Treating high blood pressure and losing weight if overweight/obese can help ease your symptoms and may reverse left ventricular hypertrophy.
Can left ventricular hypertrophy be cured?
Treatment for left ventricular hypertrophy depends on the underlying cause, and may involve medication or surgery. For some people, yes. There are a number of studies pointing to improved outcomes for people who are treated for left ventricular hypertrophy. Controlling high blood pressure and using a drug that blocks the renin-angiotensin system are the standard approaches to the management of left ventricular hypertrophy and can help ease your symptoms and may reverse left ventricular hypertrophy. Data from the large Losartan Intervention for Endpoint Reduction (LIFE) study 12) indicate that angiotensin II receptor blockers (ARBs) appear to have a specific effect on left ventricular hypertrophy, independent of blood pressure reduction, and this is associated with more favorable cardiovascular outcomes. More complete blockade of the renin-angiotensin system, using a combination of renin-angiotensin system antihypertensive agents, may offer additional target organ protection.

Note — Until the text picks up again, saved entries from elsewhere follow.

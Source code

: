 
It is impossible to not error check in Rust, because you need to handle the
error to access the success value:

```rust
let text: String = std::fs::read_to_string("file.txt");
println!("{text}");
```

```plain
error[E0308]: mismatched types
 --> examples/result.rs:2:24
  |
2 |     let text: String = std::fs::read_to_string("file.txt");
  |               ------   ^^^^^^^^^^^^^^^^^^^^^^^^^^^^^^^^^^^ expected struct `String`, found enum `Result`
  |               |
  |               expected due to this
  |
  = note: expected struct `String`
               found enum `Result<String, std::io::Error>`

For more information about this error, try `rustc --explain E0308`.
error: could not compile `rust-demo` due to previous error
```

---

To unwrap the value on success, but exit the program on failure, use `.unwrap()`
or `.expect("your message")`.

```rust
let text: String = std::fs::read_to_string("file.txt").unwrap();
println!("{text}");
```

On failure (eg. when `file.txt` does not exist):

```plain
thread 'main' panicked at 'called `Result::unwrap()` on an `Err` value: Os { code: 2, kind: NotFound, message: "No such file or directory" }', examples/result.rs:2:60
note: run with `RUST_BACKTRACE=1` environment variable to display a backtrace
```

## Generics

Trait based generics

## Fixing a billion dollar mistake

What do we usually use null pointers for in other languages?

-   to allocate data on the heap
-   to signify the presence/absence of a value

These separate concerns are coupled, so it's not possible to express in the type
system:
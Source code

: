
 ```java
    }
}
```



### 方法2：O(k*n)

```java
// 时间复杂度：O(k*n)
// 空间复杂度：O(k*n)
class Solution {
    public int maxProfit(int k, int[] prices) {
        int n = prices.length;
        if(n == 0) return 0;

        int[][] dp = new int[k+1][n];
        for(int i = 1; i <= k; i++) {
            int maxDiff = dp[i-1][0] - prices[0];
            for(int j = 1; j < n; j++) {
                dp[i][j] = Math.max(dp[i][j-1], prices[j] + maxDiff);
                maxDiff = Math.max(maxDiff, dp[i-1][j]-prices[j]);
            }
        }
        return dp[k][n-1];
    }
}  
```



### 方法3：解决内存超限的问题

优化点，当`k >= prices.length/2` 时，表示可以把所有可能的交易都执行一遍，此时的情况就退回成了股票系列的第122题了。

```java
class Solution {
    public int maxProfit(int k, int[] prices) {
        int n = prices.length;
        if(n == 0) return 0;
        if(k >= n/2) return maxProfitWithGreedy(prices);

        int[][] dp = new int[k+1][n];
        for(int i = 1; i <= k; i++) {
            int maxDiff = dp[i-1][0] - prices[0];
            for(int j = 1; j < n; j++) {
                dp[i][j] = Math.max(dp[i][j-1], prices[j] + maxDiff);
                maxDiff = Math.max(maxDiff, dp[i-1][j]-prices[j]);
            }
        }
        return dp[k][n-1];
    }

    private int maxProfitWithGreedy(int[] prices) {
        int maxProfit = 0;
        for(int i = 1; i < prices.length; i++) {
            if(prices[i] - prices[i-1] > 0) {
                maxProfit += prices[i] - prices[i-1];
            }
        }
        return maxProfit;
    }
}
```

In a meta-analysis of studies reporting echocardiographic left ventricular hypertrophy before and during antihypertension therapy, left ventricular hypertrophy regression was associated with a 59% reduction in the risk of cardiovascular events when compared with persistence or new development of left ventricular hypertrophy 13). The large Losartan Intervention for Endpoint Reduction (LIFE) study clearly demonstrated that regression of ECG-determined left ventricular hypertrophy with antihypertension treatment improved prognosis, independent of blood pressure 14). A prospective study of 436 hypertensive subjects by Muiesan et al. 15) indicates that the response of left ventricle geometry to treatment may also have prognostic significance. In this study, the persistence or development of concentric geometry was associated with an increased cardiovascular risk after adjusting for other covariates, even in those with follow-up left ventricular hypertrophy index values that were considered to be in the normal range.

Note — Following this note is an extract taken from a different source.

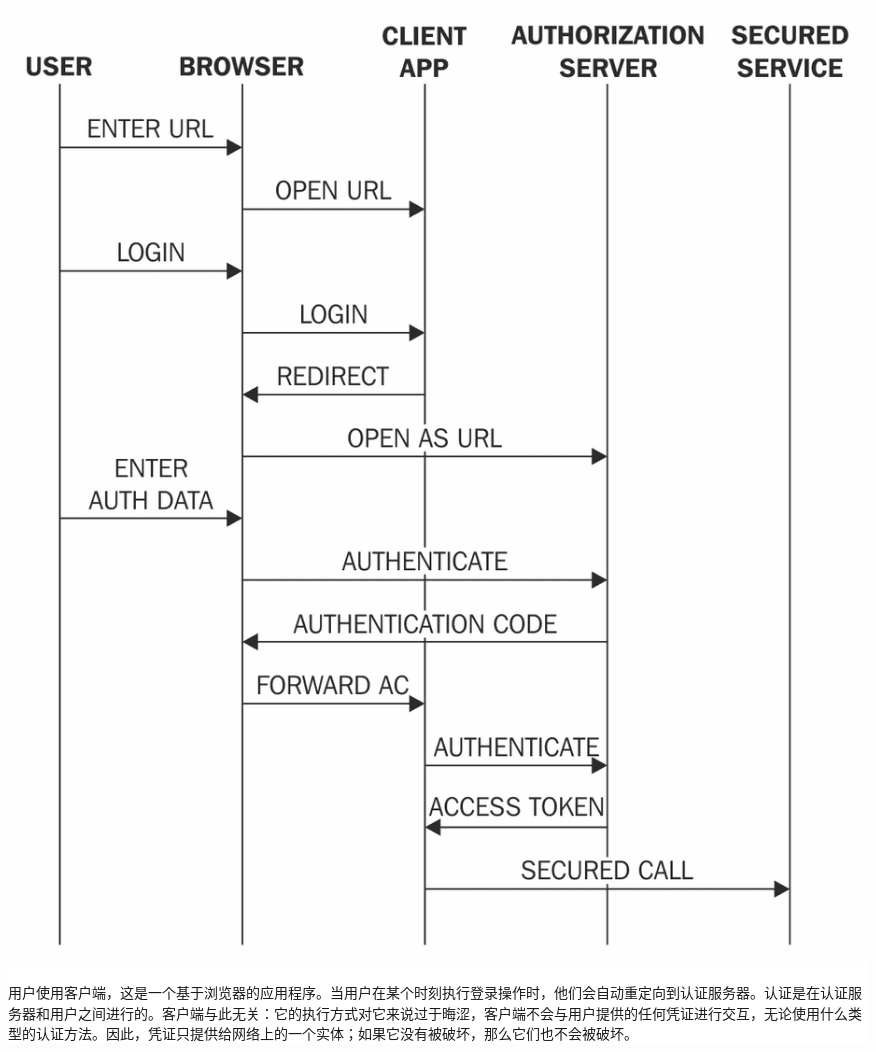 ![图片](img/b149ffe9-47be-4dc1-b843-ab539204feb6.png)

用户使用客户端，这是一个基于浏览器的应用程序。当用户在某个时刻执行登录操作时，他们会自动重定向到认证服务器。认证是在认证服务器和用户之间进行的。客户端与此无关：它的执行方式对它来说过于晦涩，客户端不会与用户提供的任何凭证进行交互，无论使用什么类型的认证方法。因此，凭证只提供给网络上的一个实体；如果它没有被破坏，那么它们也不会被破坏。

Your heart is a strong muscle about the size of the palm of your hand. Your body depends on the heart’s pumping action to deliver oxygen- and nutrient-rich blood to the body’s cells. When the cells are nourished properly, the body can function normally. Just like an engine makes a car go, the heart keeps your body running. The heart has two pumps. The stronger pump uses arteries to send blood with oxygen away from the heart, throughout the body. The other pump uses veins to bring blood back to the heart and sends it to the lungs to get more oxygen. An electrical system in the heart controls the heart’s pumps (the heart beat or pulse).
How the Heart Works
Figure 1. The anatomy of the heart
Figure 2. The anatomy of the heart chambers
Figure 3. Normal heart blood flow
The heart has two sides, separated by an inner wall called the septum. The right side of the heart pumps blood to the lungs to pick up oxygen. The left side of the heart receives the oxygen-rich blood from the lungs and pumps it to the body.
The heart has four chambers 16), two on the right and two on the left:
- Two upper chambers are called atrium (two is called an atria). The atria collect blood as it flows into the heart.
- Two lower chambers are called ventricles. The ventricles pump blood out of the heart to the lungs or other parts of the body.
The heart also has four valves that open and close to let blood flow from the atria to the ventricles and from the ventricles into the two large arteries connected to the heart in only one direction when the heart contracts (beats). The four heart valves are:
- Tricuspid valve, located between the right atrium and right ventricle
- Pulmonary or pulmonic valve, between the right ventricle and the pulmonary artery. This artery carries blood from the heart to the lungs.
- Mitral valve, between the left atrium and left ventricle
- Aortic valve, between the left ventricle and the aorta. This aorta carries blood from the heart to the body.
Each valve has a set of flaps (also called leaflets or cusps). The mitral valve has two flaps; the others have three. Valves are like doors that open and close. They open to allow blood to flow through to the next chamber or to one of the arteries. Then they shut to keep blood from flowing backward. Blood flow occurs only when there’s a difference in pressure across the valves, which causes them to open. Under normal conditions, the valves permit blood to flow in only one direction.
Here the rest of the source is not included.